* _WHAT IS BEING ASKED_
Take the entries below and retype them exactly.
BEGIN TASK INPUT
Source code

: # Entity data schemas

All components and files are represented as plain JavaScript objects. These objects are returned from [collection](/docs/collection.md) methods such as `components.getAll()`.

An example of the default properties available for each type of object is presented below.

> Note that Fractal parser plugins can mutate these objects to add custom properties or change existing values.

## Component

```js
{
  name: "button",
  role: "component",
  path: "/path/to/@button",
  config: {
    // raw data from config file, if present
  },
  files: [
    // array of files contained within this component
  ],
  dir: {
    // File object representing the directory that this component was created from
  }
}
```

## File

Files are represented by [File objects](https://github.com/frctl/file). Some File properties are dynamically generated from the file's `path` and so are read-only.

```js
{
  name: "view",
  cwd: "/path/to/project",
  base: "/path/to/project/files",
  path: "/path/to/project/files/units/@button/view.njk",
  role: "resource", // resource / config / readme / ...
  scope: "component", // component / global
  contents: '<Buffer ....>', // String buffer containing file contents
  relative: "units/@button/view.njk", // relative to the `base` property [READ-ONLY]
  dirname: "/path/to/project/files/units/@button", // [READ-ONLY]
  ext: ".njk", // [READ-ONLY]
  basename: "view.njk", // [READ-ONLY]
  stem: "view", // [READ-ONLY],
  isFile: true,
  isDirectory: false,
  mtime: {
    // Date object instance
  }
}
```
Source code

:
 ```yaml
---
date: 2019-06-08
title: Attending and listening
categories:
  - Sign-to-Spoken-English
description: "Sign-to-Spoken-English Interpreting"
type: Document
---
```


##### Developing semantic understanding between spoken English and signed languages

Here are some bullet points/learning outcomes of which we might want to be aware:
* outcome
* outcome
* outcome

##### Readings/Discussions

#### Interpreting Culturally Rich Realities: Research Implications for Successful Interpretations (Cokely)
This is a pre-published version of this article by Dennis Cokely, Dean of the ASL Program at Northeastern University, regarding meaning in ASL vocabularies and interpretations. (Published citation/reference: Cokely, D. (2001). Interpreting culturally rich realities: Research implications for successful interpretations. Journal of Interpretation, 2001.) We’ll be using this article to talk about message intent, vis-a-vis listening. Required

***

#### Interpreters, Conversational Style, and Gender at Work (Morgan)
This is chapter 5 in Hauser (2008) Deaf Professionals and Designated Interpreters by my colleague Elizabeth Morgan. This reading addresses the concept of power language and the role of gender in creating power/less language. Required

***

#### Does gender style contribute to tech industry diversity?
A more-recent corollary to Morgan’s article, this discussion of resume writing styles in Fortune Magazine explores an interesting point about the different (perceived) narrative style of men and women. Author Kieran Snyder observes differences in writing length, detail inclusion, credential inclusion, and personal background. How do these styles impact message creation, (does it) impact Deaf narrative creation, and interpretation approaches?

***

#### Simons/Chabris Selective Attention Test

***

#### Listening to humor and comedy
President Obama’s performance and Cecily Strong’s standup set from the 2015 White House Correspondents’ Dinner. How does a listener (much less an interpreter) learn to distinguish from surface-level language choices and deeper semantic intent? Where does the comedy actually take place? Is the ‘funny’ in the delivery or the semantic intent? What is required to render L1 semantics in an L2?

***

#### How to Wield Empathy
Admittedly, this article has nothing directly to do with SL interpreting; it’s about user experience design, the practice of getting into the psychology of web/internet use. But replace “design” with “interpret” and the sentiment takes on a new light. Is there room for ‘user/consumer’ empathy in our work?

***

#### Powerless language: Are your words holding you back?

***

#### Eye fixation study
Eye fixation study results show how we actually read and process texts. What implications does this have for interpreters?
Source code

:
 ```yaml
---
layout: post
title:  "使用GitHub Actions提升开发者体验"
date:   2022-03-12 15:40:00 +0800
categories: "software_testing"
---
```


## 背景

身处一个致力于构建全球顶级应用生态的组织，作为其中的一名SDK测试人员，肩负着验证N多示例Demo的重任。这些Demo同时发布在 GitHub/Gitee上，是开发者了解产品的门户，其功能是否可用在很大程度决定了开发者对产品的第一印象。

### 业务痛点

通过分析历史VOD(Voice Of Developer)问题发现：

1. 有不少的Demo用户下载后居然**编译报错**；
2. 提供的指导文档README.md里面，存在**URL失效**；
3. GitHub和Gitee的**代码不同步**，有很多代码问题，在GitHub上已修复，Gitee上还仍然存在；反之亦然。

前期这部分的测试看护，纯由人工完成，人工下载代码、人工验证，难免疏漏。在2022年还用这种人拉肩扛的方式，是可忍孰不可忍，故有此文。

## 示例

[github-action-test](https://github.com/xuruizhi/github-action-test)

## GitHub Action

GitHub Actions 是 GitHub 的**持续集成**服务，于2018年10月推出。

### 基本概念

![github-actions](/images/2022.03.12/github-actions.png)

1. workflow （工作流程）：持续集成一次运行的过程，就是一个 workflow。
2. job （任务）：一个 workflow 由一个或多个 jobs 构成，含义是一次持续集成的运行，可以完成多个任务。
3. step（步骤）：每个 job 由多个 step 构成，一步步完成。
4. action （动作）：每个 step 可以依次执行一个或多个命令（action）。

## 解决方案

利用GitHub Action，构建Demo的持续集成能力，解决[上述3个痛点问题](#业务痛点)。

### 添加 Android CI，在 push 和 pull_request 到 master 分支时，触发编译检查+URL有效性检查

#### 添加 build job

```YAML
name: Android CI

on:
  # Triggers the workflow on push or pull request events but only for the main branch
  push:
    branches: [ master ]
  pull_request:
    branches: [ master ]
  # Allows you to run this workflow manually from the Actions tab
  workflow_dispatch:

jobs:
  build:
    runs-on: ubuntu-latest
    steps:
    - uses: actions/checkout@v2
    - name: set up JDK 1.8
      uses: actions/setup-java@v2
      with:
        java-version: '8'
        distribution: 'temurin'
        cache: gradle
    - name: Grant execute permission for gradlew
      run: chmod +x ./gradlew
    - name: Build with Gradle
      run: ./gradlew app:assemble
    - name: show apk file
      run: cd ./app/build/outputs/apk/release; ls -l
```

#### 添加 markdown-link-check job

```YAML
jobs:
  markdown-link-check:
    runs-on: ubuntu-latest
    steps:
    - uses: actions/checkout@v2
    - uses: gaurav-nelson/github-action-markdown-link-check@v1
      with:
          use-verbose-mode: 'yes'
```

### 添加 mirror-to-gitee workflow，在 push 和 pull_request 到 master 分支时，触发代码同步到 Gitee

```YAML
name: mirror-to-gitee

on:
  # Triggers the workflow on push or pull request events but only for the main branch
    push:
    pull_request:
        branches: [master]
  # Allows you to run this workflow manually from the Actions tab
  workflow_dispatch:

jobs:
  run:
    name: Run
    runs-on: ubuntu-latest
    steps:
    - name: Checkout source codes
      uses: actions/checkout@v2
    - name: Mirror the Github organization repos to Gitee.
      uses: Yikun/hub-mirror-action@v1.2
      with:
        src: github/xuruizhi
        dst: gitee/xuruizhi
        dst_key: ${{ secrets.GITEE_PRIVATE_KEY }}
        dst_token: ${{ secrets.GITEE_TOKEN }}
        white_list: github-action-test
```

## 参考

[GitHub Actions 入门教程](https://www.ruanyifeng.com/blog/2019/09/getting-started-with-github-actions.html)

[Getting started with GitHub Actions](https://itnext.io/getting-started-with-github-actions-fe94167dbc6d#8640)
END TASK INPUT
* _RESULT FOR THIS EXERCISE_
Source code

: # Entity data schemas

All components and files are represented as plain JavaScript objects. These objects are returned from [collection](/docs/collection.md) methods such as `components.getAll()`.

An example of the default properties available for each type of object is presented below.

> Note that Fractal parser plugins can mutate these objects to add custom properties or change existing values.

## Component

```js
{
  name: "button",
  role: "component",
  path: "/path/to/@button",
  config: {
    // raw data from config file, if present
  },
  files: [
    // array of files contained within this component
  ],
  dir: {
    // File object representing the directory that this component was created from
  }
}
```

## File

Files are represented by [File objects](https://github.com/frctl/file). Some File properties are dynamically generated from the file's `path` and so are read-only.

```js
{
  name: "view",
  cwd: "/path/to/project",
  base: "/path/to/project/files",
  path: "/path/to/project/files/units/@button/view.njk",
  role: "resource", // resource / config / readme / ...
  scope: "component", // component / global
  contents: '<Buffer ....>', // String buffer containing file contents
  relative: "units/@button/view.njk", // relative to the `base` property [READ-ONLY]
  dirname: "/path/to/project/files/units/@button", // [READ-ONLY]
  ext: ".njk", // [READ-ONLY]
  basename: "view.njk", // [READ-ONLY]
  stem: "view", // [READ-ONLY],
  isFile: true,
  isDirectory: false,
  mtime: {
    // Date object instance
  }
}
```
Source code

:
 ```yaml
---
date: 2019-06-08
title: Attending and listening
categories:
  - Sign-to-Spoken-English
description: "Sign-to-Spoken-English Interpreting"
type: Document
---
```


##### Developing semantic understanding between spoken English and signed languages

Here are some bullet points/learning outcomes of which we might want to be aware:
* outcome
* outcome
* outcome

##### Readings/Discussions

#### Interpreting Culturally Rich Realities: Research Implications for Successful Interpretations (Cokely)
This is a pre-published version of this article by Dennis Cokely, Dean of the ASL Program at Northeastern University, regarding meaning in ASL vocabularies and interpretations. (Published citation/reference: Cokely, D. (2001). Interpreting culturally rich realities: Research implications for successful interpretations. Journal of Interpretation, 2001.) We’ll be using this article to talk about message intent, vis-a-vis listening. Required

***

#### Interpreters, Conversational Style, and Gender at Work (Morgan)
This is chapter 5 in Hauser (2008) Deaf Professionals and Designated Interpreters by my colleague Elizabeth Morgan. This reading addresses the concept of power language and the role of gender in creating power/less language. Required

***

#### Does gender style contribute to tech industry diversity?
A more-recent corollary to Morgan’s article, this discussion of resume writing styles in Fortune Magazine explores an interesting point about the different (perceived) narrative style of men and women. Author Kieran Snyder observes differences in writing length, detail inclusion, credential inclusion, and personal background. How do these styles impact message creation, (does it) impact Deaf narrative creation, and interpretation approaches?

***

#### Simons/Chabris Selective Attention Test

***

#### Listening to humor and comedy
President Obama’s performance and Cecily Strong’s standup set from the 2015 White House Correspondents’ Dinner. How does a listener (much less an interpreter) learn to distinguish from surface-level language choices and deeper semantic intent? Where does the comedy actually take place? Is the ‘funny’ in the delivery or the semantic intent? What is required to render L1 semantics in an L2?

***

#### How to Wield Empathy
Admittedly, this article has nothing directly to do with SL interpreting; it’s about user experience design, the practice of getting into the psychology of web/internet use. But replace “design” with “interpret” and the sentiment takes on a new light. Is there room for ‘user/consumer’ empathy in our work?

***

#### Powerless language: Are your words holding you back?

***

#### Eye fixation study
Eye fixation study results show how we actually read and process texts. What implications does this have for interpreters?
Source code

:
 ```yaml
---
layout: post
title:  "使用GitHub Actions提升开发者体验"
date:   2022-03-12 15:40:00 +0800
categories: "software_testing"
---
```


## 背景

身处一个致力于构建全球顶级应用生态的组织，作为其中的一名SDK测试人员，肩负着验证N多示例Demo的重任。这些Demo同时发布在 GitHub/Gitee上，是开发者了解产品的门户，其功能是否可用在很大程度决定了开发者对产品的第一印象。

### 业务痛点

通过分析历史VOD(Voice Of Developer)问题发现：

1. 有不少的Demo用户下载后居然**编译报错**；
2. 提供的指导文档README.md里面，存在**URL失效**；
3. GitHub和Gitee的**代码不同步**，有很多代码问题，在GitHub上已修复，Gitee上还仍然存在；反之亦然。

前期这部分的测试看护，纯由人工完成，人工下载代码、人工验证，难免疏漏。在2022年还用这种人拉肩扛的方式，是可忍孰不可忍，故有此文。

## 示例

[github-action-test](https://github.com/xuruizhi/github-action-test)

## GitHub Action

GitHub Actions 是 GitHub 的**持续集成**服务，于2018年10月推出。

### 基本概念

![github-actions](/images/2022.03.12/github-actions.png)

1. workflow （工作流程）：持续集成一次运行的过程，就是一个 workflow。
2. job （任务）：一个 workflow 由一个或多个 jobs 构成，含义是一次持续集成的运行，可以完成多个任务。
3. step（步骤）：每个 job 由多个 step 构成，一步步完成。
4. action （动作）：每个 step 可以依次执行一个或多个命令（action）。

## 解决方案

利用GitHub Action，构建Demo的持续集成能力，解决[上述3个痛点问题](#业务痛点)。

### 添加 Android CI，在 push 和 pull_request 到 master 分支时，触发编译检查+URL有效性检查

#### 添加 build job

```YAML
name: Android CI

on:
  # Triggers the workflow on push or pull request events but only for the main branch
  push:
    branches: [ master ]
  pull_request:
    branches: [ master ]
  # Allows you to run this workflow manually from the Actions tab
  workflow_dispatch:

jobs:
  build:
    runs-on: ubuntu-latest
    steps:
    - uses: actions/checkout@v2
    - name: set up JDK 1.8
      uses: actions/setup-java@v2
      with:
        java-version: '8'
        distribution: 'temurin'
        cache: gradle
    - name: Grant execute permission for gradlew
      run: chmod +x ./gradlew
    - name: Build with Gradle
      run: ./gradlew app:assemble
    - name: show apk file
      run: cd ./app/build/outputs/apk/release; ls -l
```

#### 添加 markdown-link-check job

```YAML
jobs:
  markdown-link-check:
    runs-on: ubuntu-latest
    steps:
    - uses: actions/checkout@v2
    - uses: gaurav-nelson/github-action-markdown-link-check@v1
      with:
          use-verbose-mode: 'yes'
```

### 添加 mirror-to-gitee workflow，在 push 和 pull_request 到 master 分支时，触发代码同步到 Gitee

```YAML
name: mirror-to-gitee

on:
  # Triggers the workflow on push or pull request events but only for the main branch
    push:
    pull_request:
        branches: [master]
  # Allows you to run this workflow manually from the Actions tab
  workflow_dispatch:

jobs:
  run:
    name: Run
    runs-on: ubuntu-latest
    steps:
    - name: Checkout source codes
      uses: actions/checkout@v2
    - name: Mirror the Github organization repos to Gitee.
      uses: Yikun/hub-mirror-action@v1.2
      with:
        src: github/xuruizhi
        dst: gitee/xuruizhi
        dst_key: ${{ secrets.GITEE_PRIVATE_KEY }}
        dst_token: ${{ secrets.GITEE_TOKEN }}
        white_list: github-action-test
```

## 参考

[GitHub Actions 入门教程](https://www.ruanyifeng.com/blog/2019/09/getting-started-with-github-actions.html)

[Getting started with GitHub Actions](https://itnext.io/getting-started-with-github-actions-fe94167dbc6d#8640)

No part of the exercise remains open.